## RECORDS FOR THE EXERCISE
▼

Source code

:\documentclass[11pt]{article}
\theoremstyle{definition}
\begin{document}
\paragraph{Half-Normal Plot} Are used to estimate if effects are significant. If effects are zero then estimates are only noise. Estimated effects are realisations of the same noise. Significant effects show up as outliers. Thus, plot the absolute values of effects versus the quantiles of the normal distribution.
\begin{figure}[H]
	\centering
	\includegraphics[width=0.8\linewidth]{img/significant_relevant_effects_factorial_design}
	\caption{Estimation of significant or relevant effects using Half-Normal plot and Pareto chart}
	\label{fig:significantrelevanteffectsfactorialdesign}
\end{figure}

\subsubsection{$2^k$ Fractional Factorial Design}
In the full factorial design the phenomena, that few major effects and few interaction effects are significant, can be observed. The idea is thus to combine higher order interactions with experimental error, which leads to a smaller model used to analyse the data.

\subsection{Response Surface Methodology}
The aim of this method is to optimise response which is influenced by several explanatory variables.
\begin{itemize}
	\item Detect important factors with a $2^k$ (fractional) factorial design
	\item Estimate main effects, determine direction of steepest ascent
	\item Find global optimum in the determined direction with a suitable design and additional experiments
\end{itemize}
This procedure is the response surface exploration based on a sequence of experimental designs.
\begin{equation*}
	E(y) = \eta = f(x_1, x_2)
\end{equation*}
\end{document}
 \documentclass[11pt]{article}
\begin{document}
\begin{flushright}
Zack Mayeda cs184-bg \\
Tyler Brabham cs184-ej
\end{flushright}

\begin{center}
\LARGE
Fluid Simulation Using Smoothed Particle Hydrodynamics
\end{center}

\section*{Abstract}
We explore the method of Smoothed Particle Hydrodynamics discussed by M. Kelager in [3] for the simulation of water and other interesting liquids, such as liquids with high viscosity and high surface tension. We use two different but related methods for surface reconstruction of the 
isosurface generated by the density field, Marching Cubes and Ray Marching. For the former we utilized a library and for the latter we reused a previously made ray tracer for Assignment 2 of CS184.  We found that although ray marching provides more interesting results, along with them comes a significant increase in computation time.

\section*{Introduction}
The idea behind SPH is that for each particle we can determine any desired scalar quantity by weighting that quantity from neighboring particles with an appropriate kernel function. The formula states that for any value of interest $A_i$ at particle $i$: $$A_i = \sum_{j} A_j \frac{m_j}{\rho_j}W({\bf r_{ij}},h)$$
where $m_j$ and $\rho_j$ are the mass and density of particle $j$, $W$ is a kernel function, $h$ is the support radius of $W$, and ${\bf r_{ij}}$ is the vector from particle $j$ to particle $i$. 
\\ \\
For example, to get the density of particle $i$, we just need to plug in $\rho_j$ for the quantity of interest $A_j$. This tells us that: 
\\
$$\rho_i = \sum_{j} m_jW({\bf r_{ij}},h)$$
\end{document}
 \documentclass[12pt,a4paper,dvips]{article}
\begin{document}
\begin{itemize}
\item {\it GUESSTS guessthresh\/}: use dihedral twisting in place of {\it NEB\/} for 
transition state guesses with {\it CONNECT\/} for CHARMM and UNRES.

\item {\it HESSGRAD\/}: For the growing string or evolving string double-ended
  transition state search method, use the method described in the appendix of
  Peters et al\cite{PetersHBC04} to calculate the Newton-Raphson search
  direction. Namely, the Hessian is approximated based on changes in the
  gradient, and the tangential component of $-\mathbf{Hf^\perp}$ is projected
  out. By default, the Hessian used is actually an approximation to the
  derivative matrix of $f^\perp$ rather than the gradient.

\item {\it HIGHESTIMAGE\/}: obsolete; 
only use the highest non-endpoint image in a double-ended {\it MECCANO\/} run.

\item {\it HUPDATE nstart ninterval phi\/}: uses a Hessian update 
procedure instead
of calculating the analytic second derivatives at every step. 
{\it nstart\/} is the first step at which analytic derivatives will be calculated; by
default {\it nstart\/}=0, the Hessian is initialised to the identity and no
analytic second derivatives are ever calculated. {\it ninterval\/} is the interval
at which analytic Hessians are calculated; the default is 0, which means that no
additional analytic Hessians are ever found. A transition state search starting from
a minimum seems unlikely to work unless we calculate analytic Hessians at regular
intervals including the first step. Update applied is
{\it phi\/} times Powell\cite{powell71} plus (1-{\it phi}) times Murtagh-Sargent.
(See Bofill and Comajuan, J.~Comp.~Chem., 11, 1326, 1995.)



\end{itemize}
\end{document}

▲

## BRIEF
Set every record down word for word, omitting none.

## WORKED SOLUTION
Source code

:\documentclass[11pt]{article}
\theoremstyle{definition}
\begin{document}
\paragraph{Half-Normal Plot} Are used to estimate if effects are significant. If effects are zero then estimates are only noise. Estimated effects are realisations of the same noise. Significant effects show up as outliers. Thus, plot the absolute values of effects versus the quantiles of the normal distribution.
\begin{figure}[H]
	\centering
	\includegraphics[width=0.8\linewidth]{img/significant_relevant_effects_factorial_design}
	\caption{Estimation of significant or relevant effects using Half-Normal plot and Pareto chart}
	\label{fig:significantrelevanteffectsfactorialdesign}
\end{figure}

\subsubsection{$2^k$ Fractional Factorial Design}
In the full factorial design the phenomena, that few major effects and few interaction effects are significant, can be observed. The idea is thus to combine higher order interactions with experimental error, which leads to a smaller model used to analyse the data.

\subsection{Response Surface Methodology}
The aim of this method is to optimise response which is influenced by several explanatory variables.
\begin{itemize}
	\item Detect important factors with a $2^k$ (fractional) factorial design
	\item Estimate main effects, determine direction of steepest ascent
	\item Find global optimum in the determined direction with a suitable design and additional experiments
\end{itemize}
This procedure is the response surface exploration based on a sequence of experimental designs.
\begin{equation*}
	E(y) = \eta = f(x_1, x_2)
\end{equation*}
\end{document}
 \documentclass[11pt]{article}
\begin{document}
\begin{flushright}
Zack Mayeda cs184-bg \\
Tyler Brabham cs184-ej
\end{flushright}

\begin{center}
\LARGE
Fluid Simulation Using Smoothed Particle Hydrodynamics
\end{center}

\section*{Abstract}
We explore the method of Smoothed Particle Hydrodynamics discussed by M. Kelager in [3] for the simulation of water and other interesting liquids, such as liquids with high viscosity and high surface tension. We use two different but related methods for surface reconstruction of the 
isosurface generated by the density field, Marching Cubes and Ray Marching. For the former we utilized a library and for the latter we reused a previously made ray tracer for Assignment 2 of CS184.  We found that although ray marching provides more interesting results, along with them comes a significant increase in computation time.

\section*{Introduction}
The idea behind SPH is that for each particle we can determine any desired scalar quantity by weighting that quantity from neighboring particles with an appropriate kernel function. The formula states that for any value of interest $A_i$ at particle $i$: $$A_i = \sum_{j} A_j \frac{m_j}{\rho_j}W({\bf r_{ij}},h)$$
where $m_j$ and $\rho_j$ are the mass and density of particle $j$, $W$ is a kernel function, $h$ is the support radius of $W$, and ${\bf r_{ij}}$ is the vector from particle $j$ to particle $i$. 
\\ \\
For example, to get the density of particle $i$, we just need to plug in $\rho_j$ for the quantity of interest $A_j$. This tells us that: 
\\
$$\rho_i = \sum_{j} m_jW({\bf r_{ij}},h)$$
\end{document}
 \documentclass[12pt,a4paper,dvips]{article}
\begin{document}
\begin{itemize}
\item {\it GUESSTS guessthresh\/}: use dihedral twisting in place of {\it NEB\/} for 
transition state guesses with {\it CONNECT\/} for CHARMM and UNRES.

\item {\it HESSGRAD\/}: For the growing string or evolving string double-ended
  transition state search method, use the method described in the appendix of
  Peters et al\cite{PetersHBC04} to calculate the Newton-Raphson search
  direction. Namely, the Hessian is approximated based on changes in the
  gradient, and the tangential component of $-\mathbf{Hf^\perp}$ is projected
  out. By default, the Hessian used is actually an approximation to the
  derivative matrix of $f^\perp$ rather than the gradient.

\item {\it HIGHESTIMAGE\/}: obsolete; 
only use the highest non-endpoint image in a double-ended {\it MECCANO\/} run.

\item {\it HUPDATE nstart ninterval phi\/}: uses a Hessian update 
procedure instead
of calculating the analytic second derivatives at every step. 
{\it nstart\/} is the first step at which analytic derivatives will be calculated; by
default {\it nstart\/}=0, the Hessian is initialised to the identity and no
analytic second derivatives are ever calculated. {\it ninterval\/} is the interval
at which analytic Hessians are calculated; the default is 0, which means that no
additional analytic Hessians are ever found. A transition state search starting from
a minimum seems unlikely to work unless we calculate analytic Hessians at regular
intervals including the first step. Update applied is
{\it phi\/} times Powell\cite{powell71} plus (1-{\it phi}) times Murtagh-Sargent.
(See Bofill and Comajuan, J.~Comp.~Chem., 11, 1326, 1995.)



\end{itemize}
\end{document}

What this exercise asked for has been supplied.